As 2015 wound to a close, it was assigned to the record books as the world’s warmest year. Of course, global warming is widely considered to be at play, but meteorologists are particularly interested in the strength of this year’s El Niño, which has exacerbated droughts in some areas, increased floods in others, and led to an unusually mild winter in North America and Europe. The effects of this unusually warm winter on the world economy are representative of the diverse financial consequences of El Niño and of climate variability generally, with weather being blamed for increased production costs, reduced revenues, and reduced GDPs. The question for each of these companies is whether they were prepared for El Niño and integrated weather risk management into their development strategies.

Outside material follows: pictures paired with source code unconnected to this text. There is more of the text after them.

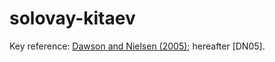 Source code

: # solovay-kitaev

Key reference: [Dawson and Nielsen (2005)](https://arxiv.org/abs/quant-ph/0505030); hereafter [DN05].
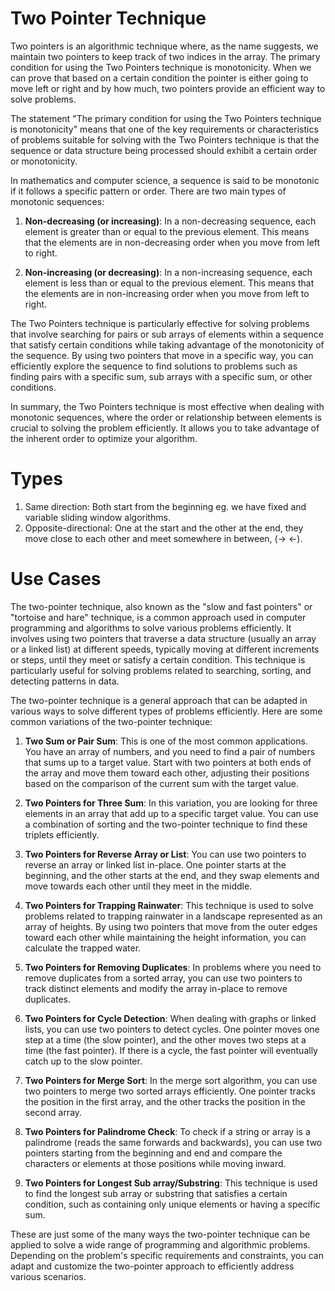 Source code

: # Two Pointer Technique

Two pointers is an algorithmic technique where, as the name suggests, we maintain two pointers to keep track of two indices in the array. The primary condition for using the Two Pointers technique is monotonicity. When we can prove that based on a certain condition the pointer is either going to move left or right and by how much, two pointers provide an efficient way to solve problems.

The statement "The primary condition for using the Two Pointers technique is monotonicity" means that one of the key requirements or characteristics of problems suitable for solving with the Two Pointers technique is that the sequence or data structure being processed should exhibit a certain order or monotonicity.

In mathematics and computer science, a sequence is said to be monotonic if it follows a specific pattern or order. There are two main types of monotonic sequences:

1. **Non-decreasing (or increasing)**: In a non-decreasing sequence, each element is greater than or equal to the previous element. This means that the elements are in non-decreasing order when you move from left to right.

2. **Non-increasing (or decreasing)**: In a non-increasing sequence, each element is less than or equal to the previous element. This means that the elements are in non-increasing order when you move from left to right.

The Two Pointers technique is particularly effective for solving problems that involve searching for pairs or sub arrays of elements within a sequence that satisfy certain conditions while taking advantage of the monotonicity of the sequence. By using two pointers that move in a specific way, you can efficiently explore the sequence to find solutions to problems such as finding pairs with a specific sum, sub arrays with a specific sum, or other conditions.

In summary, the Two Pointers technique is most effective when dealing with monotonic sequences, where the order or relationship between elements is crucial to solving the problem efficiently. It allows you to take advantage of the inherent order to optimize your algorithm.

# Types

1. Same direction: Both start from the beginning eg. we have fixed and variable sliding window algorithms.
2. Opposite-directional: One at the start and the other at the end, they move close to each other and meet somewhere in between, (-> <-).

# Use Cases

The two-pointer technique, also known as the "slow and fast pointers" or "tortoise and hare" technique, is a common approach used in computer programming and algorithms to solve various problems efficiently. It involves using two pointers that traverse a data structure (usually an array or a linked list) at different speeds, typically moving at different increments or steps, until they meet or satisfy a certain condition. This technique is particularly useful for solving problems related to searching, sorting, and detecting patterns in data.

The two-pointer technique is a general approach that can be adapted in various ways to solve different types of problems efficiently. Here are some common variations of the two-pointer technique:

1. **Two Sum or Pair Sum**: This is one of the most common applications. You have an array of numbers, and you need to find a pair of numbers that sums up to a target value. Start with two pointers at both ends of the array and move them toward each other, adjusting their positions based on the comparison of the current sum with the target value.

2. **Two Pointers for Three Sum**: In this variation, you are looking for three elements in an array that add up to a specific target value. You can use a combination of sorting and the two-pointer technique to find these triplets efficiently.

3. **Two Pointers for Reverse Array or List**: You can use two pointers to reverse an array or linked list in-place. One pointer starts at the beginning, and the other starts at the end, and they swap elements and move towards each other until they meet in the middle.

4. **Two Pointers for Trapping Rainwater**: This technique is used to solve problems related to trapping rainwater in a landscape represented as an array of heights. By using two pointers that move from the outer edges toward each other while maintaining the height information, you can calculate the trapped water.

5. **Two Pointers for Removing Duplicates**: In problems where you need to remove duplicates from a sorted array, you can use two pointers to track distinct elements and modify the array in-place to remove duplicates.

6. **Two Pointers for Cycle Detection**: When dealing with graphs or linked lists, you can use two pointers to detect cycles. One pointer moves one step at a time (the slow pointer), and the other moves two steps at a time (the fast pointer). If there is a cycle, the fast pointer will eventually catch up to the slow pointer.

7. **Two Pointers for Merge Sort**: In the merge sort algorithm, you can use two pointers to merge two sorted arrays efficiently. One pointer tracks the position in the first array, and the other tracks the position in the second array.

8. **Two Pointers for Palindrome Check**: To check if a string or array is a palindrome (reads the same forwards and backwards), you can use two pointers starting from the beginning and end and compare the characters or elements at those positions while moving inward.

9. **Two Pointers for Longest Sub array/Substring**: This technique is used to find the longest sub array or substring that satisfies a certain condition, such as containing only unique elements or having a specific sum.

These are just some of the many ways the two-pointer technique can be applied to solve a wide range of programming and algorithmic problems. Depending on the problem's specific requirements and constraints, you can adapt and customize the two-pointer approach to efficiently address various scenarios.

Exploring the El Niño phenomenon
El Niño is well known as a cyclical phenomenon that occurs about once or twice per decade that sees the warm waters of the central Pacific expand eastwards towards North and South America. During the summer period, it increases the risk of decreased rainfall in the Eastern Pacific (India, Indonesia and in the northern part of Australia), and conversely, it rains more in the southern United States and on the west coast of South America. In winter, when El Niño peaks, temperatures are abnormally high in North America and Europe, and there is more intense storm activity in the Gulf of Mexico. It is also accompanied by intense rains. El Niño leads to a significant increase in the number, duration and intensity of weather anomalies around the world.